[[ DATA FOR REVIEW open ]]

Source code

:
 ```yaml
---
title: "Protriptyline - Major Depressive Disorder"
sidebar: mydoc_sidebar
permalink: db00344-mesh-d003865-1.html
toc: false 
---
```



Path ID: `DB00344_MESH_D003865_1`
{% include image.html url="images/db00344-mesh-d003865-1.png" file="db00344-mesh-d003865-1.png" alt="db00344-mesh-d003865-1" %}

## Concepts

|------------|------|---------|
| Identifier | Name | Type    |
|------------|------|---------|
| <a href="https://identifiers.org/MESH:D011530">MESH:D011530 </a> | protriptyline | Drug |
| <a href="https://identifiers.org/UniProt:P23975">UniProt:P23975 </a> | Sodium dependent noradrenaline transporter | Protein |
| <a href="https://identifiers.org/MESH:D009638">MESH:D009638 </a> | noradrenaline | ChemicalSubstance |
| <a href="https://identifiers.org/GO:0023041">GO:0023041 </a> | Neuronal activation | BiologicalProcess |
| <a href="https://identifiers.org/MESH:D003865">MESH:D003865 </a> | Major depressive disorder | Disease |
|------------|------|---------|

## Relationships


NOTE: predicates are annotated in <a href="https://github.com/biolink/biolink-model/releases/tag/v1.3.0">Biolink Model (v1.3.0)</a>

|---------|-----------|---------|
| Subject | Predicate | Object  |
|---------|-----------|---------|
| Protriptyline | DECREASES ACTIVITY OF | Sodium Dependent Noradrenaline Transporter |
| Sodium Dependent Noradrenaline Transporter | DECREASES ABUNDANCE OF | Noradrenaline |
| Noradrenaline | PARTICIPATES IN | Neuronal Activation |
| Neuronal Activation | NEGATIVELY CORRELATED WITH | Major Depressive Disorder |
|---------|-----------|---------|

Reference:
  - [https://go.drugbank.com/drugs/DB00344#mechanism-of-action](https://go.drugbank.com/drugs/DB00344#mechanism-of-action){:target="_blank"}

[[ DATA FOR REVIEW closed ]]

TASK DETAILS: Could you restate, word for word, every line from the one containing "transporter | Protein |" through the last line of the records above, and nothing more?

REPLY:
| <a href="https://identifiers.org/UniProt:P23975">UniProt:P23975 </a> | Sodium dependent noradrenaline transporter | Protein |
| <a href="https://identifiers.org/MESH:D009638">MESH:D009638 </a> | noradrenaline | ChemicalSubstance |
| <a href="https://identifiers.org/GO:0023041">GO:0023041 </a> | Neuronal activation | BiologicalProcess |
| <a href="https://identifiers.org/MESH:D003865">MESH:D003865 </a> | Major depressive disorder | Disease |
|------------|------|---------|

## Relationships


NOTE: predicates are annotated in <a href="https://github.com/biolink/biolink-model/releases/tag/v1.3.0">Biolink Model (v1.3.0)</a>

|---------|-----------|---------|
| Subject | Predicate | Object  |
|---------|-----------|---------|
| Protriptyline | DECREASES ACTIVITY OF | Sodium Dependent Noradrenaline Transporter |
| Sodium Dependent Noradrenaline Transporter | DECREASES ABUNDANCE OF | Noradrenaline |
| Noradrenaline | PARTICIPATES IN | Neuronal Activation |
| Neuronal Activation | NEGATIVELY CORRELATED WITH | Major Depressive Disorder |
|---------|-----------|---------|

Reference:
  - [https://go.drugbank.com/drugs/DB00344#mechanism-of-action](https://go.drugbank.com/drugs/DB00344#mechanism-of-action){:target="_blank"}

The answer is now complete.